Port Mapping with custom Host IP on Linux

Hi!

I have problems creating a container with a custom host IP (other than “localhost” or “127.0.0.1”; e.g. “192.168.59.123”) on Linux. If using “localhost”, all works well.

Last year, I had a MacBook and had the same problem, but found a solution (I also created a topic). This year, I got a new notebook from my company: an Ubuntu 24.04. Unfortunately, my solution from last year on Mac does not work.

I found a lot of topics (and documentation), which suggests using mcvlan as a network driver would be the solution. But it does not work (or I am doing something wrong).

Could somebody help me getting it to work, please?

Thank you in advance,
Bernhard

Linux: Ubuntu 24.04.2

Docker Desktop:

docker-compose.yml

# Note: Values have been anonymized.
name: my-project-name
networks:
    database:
services:
    mariadb:
        build: /my/build/path
        container_name: my-project-name-mariadb
        env_file: /my/env_file/path
        networks:
            database:
        ports:
            - host_ip: 192.168.59.123
              mode: host
              protocol: tcp
              published: 1234
              target: 1234
        volumes:
            - read_only: true
              source: db
              target: /my/volume/target/path
              type: volume
            - source: /my/bind/source/path
              target: /my/bind/target/path
              type: bind
volumes:
    db:

Dockerfile:

FROM mariadb:latest

SHELL ["/bin/bash", "-ec"]

@deanayalon in the topic you linked just wrote in this last response that MacVLAN in Docker Desktop will not work, and it is true.

I read in the linkeed topic that you didn’t even had the IP on the host from which you wanted to forward a port (maybe I misunderstood it). You say the solution that worked then, didn’t work now, but unless you share what you did exactly, I don’t think there is much we can say.

Please share what the error message is, or what you do to confirm what you want doesn’t work.

My solution on Mac was to create a new network in the network manager GUI (I can’t show a screenshot of it, because I no longer have a Mac). I had one network per project (because each project has its own host IP) and could easily turn them on / off per switch toggle (important, because having them on breaks the other technology, we are still using in most projects).

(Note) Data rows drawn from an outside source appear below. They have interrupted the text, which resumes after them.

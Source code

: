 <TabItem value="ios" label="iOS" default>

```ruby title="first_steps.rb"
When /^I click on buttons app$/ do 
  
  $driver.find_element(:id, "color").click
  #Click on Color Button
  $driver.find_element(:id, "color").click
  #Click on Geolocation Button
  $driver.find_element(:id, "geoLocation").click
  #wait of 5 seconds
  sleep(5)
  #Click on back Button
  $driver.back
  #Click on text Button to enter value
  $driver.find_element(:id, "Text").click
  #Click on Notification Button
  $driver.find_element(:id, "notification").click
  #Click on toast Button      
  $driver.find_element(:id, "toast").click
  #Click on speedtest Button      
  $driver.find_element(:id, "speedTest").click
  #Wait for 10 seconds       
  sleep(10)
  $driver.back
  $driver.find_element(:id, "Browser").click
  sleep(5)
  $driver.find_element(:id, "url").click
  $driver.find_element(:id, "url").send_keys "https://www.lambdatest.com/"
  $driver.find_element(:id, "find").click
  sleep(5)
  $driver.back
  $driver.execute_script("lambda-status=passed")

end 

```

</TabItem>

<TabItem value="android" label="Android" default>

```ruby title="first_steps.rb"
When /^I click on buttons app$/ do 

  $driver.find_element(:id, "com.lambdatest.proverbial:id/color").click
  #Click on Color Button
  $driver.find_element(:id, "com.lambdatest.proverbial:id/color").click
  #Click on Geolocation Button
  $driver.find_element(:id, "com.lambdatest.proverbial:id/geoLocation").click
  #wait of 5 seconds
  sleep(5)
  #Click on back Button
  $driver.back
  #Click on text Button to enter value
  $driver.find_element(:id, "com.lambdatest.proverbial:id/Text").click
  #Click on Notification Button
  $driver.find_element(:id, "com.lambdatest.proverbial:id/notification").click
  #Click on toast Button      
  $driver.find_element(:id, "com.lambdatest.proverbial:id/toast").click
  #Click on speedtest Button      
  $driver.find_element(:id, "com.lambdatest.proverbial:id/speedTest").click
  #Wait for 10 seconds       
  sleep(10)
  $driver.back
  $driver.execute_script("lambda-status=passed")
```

I tried the same on my new Ubuntu (screenshot below), but regardless of what I try, the Ubuntu is then using the new network for all internet connections; rendering me offline (another problem). I couldn’t get it to bind on to that created network, either (main problem). Both problems might be connected and could just be caused by wrong configurations. But all I tried didn’t work.

I write the host IP and port (e.g. http://192.168.59.123:1234/) into my browser and press enter. My browser says then, that there’s no connection. If I use localhost in my docker-compose.yml and go to http://localhost:1234/, then I reach the database.

So if I understand it correctly, the problem is that the request is sent to the port but the response is routed through a network which is isolated from your machine. At least I could imagine something like that. If you are not sure, you could try monitoring packages using tshark on the server for example and filter to the source IP

If you need to route the traffic from a container through a specific IP on an interface, you can check what I wrote here:

But I think the response should always be routed through the same interface so this might not be a solution for you. Checking packages with tshark could still help.

I am not using any server. The docker containers are running locally on my Ubuntu notebook. The request is not reaching into the container. All logs remain empty. So I don’t think it’s a routing problem.

As I wrote in my original post above, according to documentation and my internet research, the solution would be using the mcvlan driver. But every time I try using it, the container is no longer starting and provides me this error message:

This is true with docker-ce, but does not work with Docker Desktop

With Docker Desktop, the utility vm that runs the Docker Engine itself is in a Natted network. So intead of having a macvlan with your host’s network, it is able to create a mavlan attached to the natted network of the utility vm. This does not help your situation.

The easiest and cleanest solution would be to use docker-ce directly on the host.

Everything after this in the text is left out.